It was called “foursquare for the future” by some, including its own creators, but Forecast wasn’t destined to have the longevity of Dennis Crowley’s location-based platform. After a debut over a year ago in June 2011, as well as a major push this year around South by Southwest (SXSW), the startup announced that it just didn’t have enough cash to continue, and shut down as of July 1. The shutdown marks the second time an app based around location-based services hasn’t worked out for the team, after Hurricane Party made a promising debut at SXSW last year, but failed to gain a solid following afterward.
Forecast’s closure is noteworthy because it straddled two areas that people have seen as potential growth markets in mobile development: check-in services and ambient location apps. Is the startup’s failure to catch on reflective of a general weakness with both of these areas, and a lack of appetite for them among consumers? Or is it simply a sign that this particular combination of elements wasn’t a hit with users.
In an interview with BetaKit, Forecast co-founder René Pinnell explained that it’s likely a combination of both. To begin with, he pointed out that Forecast hit a user plateau because of its early dependence on foursquare for growth. “For the first six months of the app, we required new users to sign on with a foursquare account, and we were able to pretty well optimize our viral loops on that, and that’s where we experienced a lot of growth,” he said. “But foursquare’s platform is relatively small, there’s only 20 million users on it, so our growth started to flag when we’d naturally worked our way through most of the power users on foursquare.”
After turning to Facebook sign-ins to try to expand the potential user pool, Forecast still just wasn’t seeing the adoption it needed. That’s due in part to a drop in interest in check-ins in general; foursquare recently admitted that users were using it more for discovery than for check-ins, and foursquare’s next-closest competitor Gowalla had significantly less traction and was essentially lucky to find an acqui-hire exit via Facebook. Forecast made an attempt to encourage check-in behavior, too, with an update that introduced background check-ins based on ambient location services.
Ambient location features may not have helped Forecast, but Pinnell thinks that far from fizzle out, it’ll become a feature that’s as commonplace and accepted by users as push notifications or social network sharing options for apps in the relatively near future.
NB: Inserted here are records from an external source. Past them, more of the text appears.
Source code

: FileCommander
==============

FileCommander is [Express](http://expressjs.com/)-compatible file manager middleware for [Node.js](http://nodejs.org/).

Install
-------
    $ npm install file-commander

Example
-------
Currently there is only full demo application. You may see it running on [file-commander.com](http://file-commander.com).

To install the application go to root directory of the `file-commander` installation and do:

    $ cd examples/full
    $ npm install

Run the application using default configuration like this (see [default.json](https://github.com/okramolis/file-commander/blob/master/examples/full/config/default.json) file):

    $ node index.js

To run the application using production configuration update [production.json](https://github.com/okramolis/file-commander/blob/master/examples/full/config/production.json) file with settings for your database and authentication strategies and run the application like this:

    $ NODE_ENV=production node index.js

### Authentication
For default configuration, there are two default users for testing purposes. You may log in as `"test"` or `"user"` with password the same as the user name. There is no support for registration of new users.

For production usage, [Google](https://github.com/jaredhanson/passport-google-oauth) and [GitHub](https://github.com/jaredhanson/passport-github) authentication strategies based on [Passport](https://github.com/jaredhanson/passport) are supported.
“I think ambient will be a part of all apps,” he said. “It’s just one of those things that’s not going to be a defining characteristic because most apps will incorporate some kind of context-specific functionality.” Google has definitely made a bet that that’s true, with its new Google Now cards which change content served on Android devices depending on location. There’s also Chameleon, a reskinning of Android for tablet devices from Ottawa-based Teknision that’s heavily dependent on providing an experience that shifts with location and contextual cues, which recently had plenty of success on crowdfunding platform Kickstarter.
As for whether Forecast’s specific focus on future check-ins might still be viable in another form, Pinnell thinks that targeting the future is still a big opportunity, albeit maybe not in the way his company approached it. “People are inherently interested about what’s happening in the future, so if you take a very broad perspective like that I think there’s definitely potential for a big company to be built around future-tense social networking,” he said, adding that Forecast’s major failing may have been taking too narrow a view and focusing just on where you were going in future, which he said likely isn’t a large enough value proposition for a large company.